PROVIDED DATA:

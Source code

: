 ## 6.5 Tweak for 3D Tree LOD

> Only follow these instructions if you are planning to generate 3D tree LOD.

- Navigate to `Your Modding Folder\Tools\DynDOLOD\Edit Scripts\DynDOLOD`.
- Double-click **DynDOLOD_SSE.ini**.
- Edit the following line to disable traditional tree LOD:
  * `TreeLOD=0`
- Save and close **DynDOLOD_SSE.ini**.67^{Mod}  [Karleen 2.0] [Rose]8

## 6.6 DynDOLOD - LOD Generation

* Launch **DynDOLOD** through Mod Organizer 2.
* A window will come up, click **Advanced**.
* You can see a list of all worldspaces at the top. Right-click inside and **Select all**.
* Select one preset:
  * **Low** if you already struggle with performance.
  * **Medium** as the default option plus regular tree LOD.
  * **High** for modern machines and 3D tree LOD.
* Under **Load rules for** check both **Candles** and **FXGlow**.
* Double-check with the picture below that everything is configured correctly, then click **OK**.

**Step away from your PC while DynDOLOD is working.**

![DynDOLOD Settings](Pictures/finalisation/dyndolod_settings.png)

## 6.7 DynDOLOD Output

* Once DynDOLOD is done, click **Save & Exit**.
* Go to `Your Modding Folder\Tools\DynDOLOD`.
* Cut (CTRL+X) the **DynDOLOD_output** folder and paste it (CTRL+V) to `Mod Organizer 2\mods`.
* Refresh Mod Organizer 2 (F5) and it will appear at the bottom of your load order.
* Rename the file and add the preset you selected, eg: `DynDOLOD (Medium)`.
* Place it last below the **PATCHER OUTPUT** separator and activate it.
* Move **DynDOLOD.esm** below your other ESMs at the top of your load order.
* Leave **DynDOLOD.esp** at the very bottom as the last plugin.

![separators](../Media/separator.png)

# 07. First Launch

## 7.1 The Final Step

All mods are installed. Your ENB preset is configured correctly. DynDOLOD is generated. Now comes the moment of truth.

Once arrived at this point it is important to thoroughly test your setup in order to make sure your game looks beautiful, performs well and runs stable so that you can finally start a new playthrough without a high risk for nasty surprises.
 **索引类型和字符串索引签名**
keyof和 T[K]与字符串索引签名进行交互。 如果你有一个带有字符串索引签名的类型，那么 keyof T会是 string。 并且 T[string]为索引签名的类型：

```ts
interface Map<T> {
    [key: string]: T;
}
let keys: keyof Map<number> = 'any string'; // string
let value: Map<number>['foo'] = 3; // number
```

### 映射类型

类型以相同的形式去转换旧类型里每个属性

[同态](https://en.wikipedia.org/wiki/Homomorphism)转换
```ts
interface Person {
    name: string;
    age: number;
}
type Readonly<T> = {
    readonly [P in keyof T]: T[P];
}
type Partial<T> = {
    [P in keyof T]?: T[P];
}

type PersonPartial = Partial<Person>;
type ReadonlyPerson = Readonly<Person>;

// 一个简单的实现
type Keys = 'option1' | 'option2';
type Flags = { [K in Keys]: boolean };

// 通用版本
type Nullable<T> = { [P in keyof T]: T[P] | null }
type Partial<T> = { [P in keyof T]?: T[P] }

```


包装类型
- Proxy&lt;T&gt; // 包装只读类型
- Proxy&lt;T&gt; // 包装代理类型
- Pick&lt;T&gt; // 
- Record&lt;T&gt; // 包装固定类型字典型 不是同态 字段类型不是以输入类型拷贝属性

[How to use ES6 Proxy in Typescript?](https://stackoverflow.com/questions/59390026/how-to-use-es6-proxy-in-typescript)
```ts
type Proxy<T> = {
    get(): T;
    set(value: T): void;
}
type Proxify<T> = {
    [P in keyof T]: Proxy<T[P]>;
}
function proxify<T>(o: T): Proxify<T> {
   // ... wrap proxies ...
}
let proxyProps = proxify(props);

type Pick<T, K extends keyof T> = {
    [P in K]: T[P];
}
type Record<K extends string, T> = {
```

INSTRUCTIONS TO FOLLOW: Using the entries above, give back exactly the line containing "## 7.1 The Final Step", the line containing "All mods are", and every line between them, and nothing else.

YOUR SOLUTION:
## 7.1 The Final Step

All mods are installed. Your ENB preset is configured correctly. DynDOLOD is generated. Now comes the moment of truth.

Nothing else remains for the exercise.